Sofosbuvir plus ledipasvir is a coformulated, once-daily, single-pill regimen for the treatment of Gt 1 HCV infection. The recommended treatment duration is 12 weeks, except for people with cirrhosis who have not responded to pegIFN therapy, who should receive treatment for 24 weeks (Table 3).[33,34] Rates of SVR ≥ 95% are achieved in all patient groups, including those with cirrhosis and non-responders to first-generation protease inhibitor therapy.[33,34] Response rates are similar for Gt 1a and Gt 1b HCV. A shortened treatment duration of 8 weeks should be considered in treatment-naive people with no cirrhosis who have baseline HCV RNA levels < 6 × 106 IU/mL.[50] Baseline HCV RNA levels ≥ 6 × 106 IU/mL are associated with higher relapse rates with 8 versus 12 weeks of treatment (10% v 1%).[50] Combination sofosbuvir and ledipasvir is safe even with decompensated cirrhosis (see treatment of decompensated liver disease).

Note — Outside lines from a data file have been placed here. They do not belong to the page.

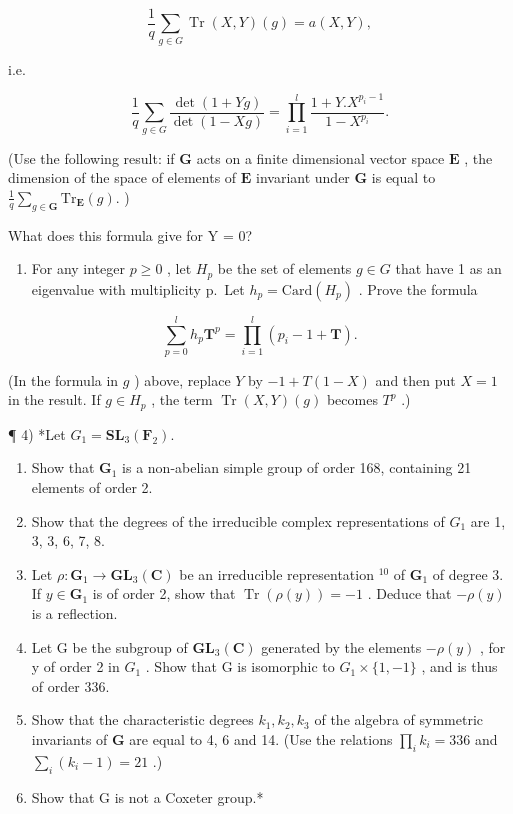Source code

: \[
\frac {1}{q} \sum_ {g \in G} \operatorname{Tr} (X, Y) (g) = a (X, Y),
\]

i.e.

\[
\frac {1}{q} \sum_ {g \in G} \frac {\det (1 + Y g)}{\det (1 - X g)} = \prod_ {i = 1} ^ {l} \frac {1 + Y . X ^ {p _ {i} - 1}}{1 - X ^ {p _ {i}}}.
\]

(Use the following result: if \(\mathbf{G}\) acts on a finite dimensional vector space \(\mathbf{E}\) , the dimension of the space of elements of \(\mathbf{E}\) invariant under \(\mathbf{G}\) is equal to \(\frac{1}{q}\sum_{g\in \mathbf{G}}\mathrm{Tr}_{\mathbf{E}}(g).\) )

What does this formula give for Y = 0?

\begin{enumerate}
\def\labelenumi{\alph{enumi})}
\setcounter{enumi}{7}
\tightlist
\item
  For any integer \(p \geqslant 0\) , let \(H_{p}\) be the set of elements \(g \in G\) that have 1 as an eigenvalue with multiplicity p.~Let \(h_{p} = \text{Card}(H_{p})\) . Prove the formula
\end{enumerate}

\[
\sum_ {p = 0} ^ {l} h _ {p} \mathbf {T} ^ {p} = \prod_ {i = 1} ^ {l} (p _ {i} - 1 + \mathbf {T}).
\]

(In the formula in \(g\) ) above, replace \(Y\) by \(-1 + T(1 - X)\) and then put \(X = 1\) in the result. If \(g \in H_p\) , the term \(\operatorname{Tr}(X, Y)(g)\) becomes \(T^p\) .)

¶ 4) *Let \(G _ {1} = \mathbf {S L} _ {3} (\mathbf {F} _ {2})\).

\begin{enumerate}
\def\labelenumi{\alph{enumi})}
\item
  Show that \(\mathbf{G}_1\) is a non-abelian simple group of order 168, containing 21 elements of order 2.
\item
  Show that the degrees of the irreducible complex representations of \(G_{1}\) are 1, 3, 3, 6, 7, 8.
\item
  Let \(\rho: \mathbf{G}_1 \to \mathbf{GL}_3(\mathbf{C})\) be an irreducible representation \(^{10}\) of \(\mathbf{G}_1\) of degree 3. If \(y \in \mathbf{G}_1\) is of order 2, show that \(\operatorname{Tr}(\rho(y)) = -1\) . Deduce that \(-\rho(y)\) is a reflection.
\item
  Let G be the subgroup of \(\mathbf{GL}_{3}(\mathbf{C})\) generated by the elements \(-\rho(y)\) , for y of order 2 in \(G_{1}\) . Show that G is isomorphic to \(G_{1} \times \{1, -1\}\) , and is thus of order 336.
\item
  Show that the characteristic degrees \(k_{1}, k_{2}, k_{3}\) of the algebra of symmetric invariants of \(\mathbf{G}\) are equal to 4, 6 and 14. (Use the relations \(\prod_{i} k_{i} = 336\) and \(\sum_{i} (k_{i} - 1) = 21\) .)
\item
  Show that G is not a Coxeter group.*
\end{enumerate}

Fatigue, headache and nausea are the most common adverse effects, but are uncommon and typically mild.[33,34] As noted, sofosbuvir and its main metabolite GS-331007 are renally excreted. In view of emerging data supporting the safety of sofosbuvir in patients with severe renal impairment, the US FDA has recommended that no dosage adjustment of sofosbuvir-based regimens is required in patients with mild, moderate or severe CKD, including those on dialysis.[42] An update to the Australian product information is anticipated.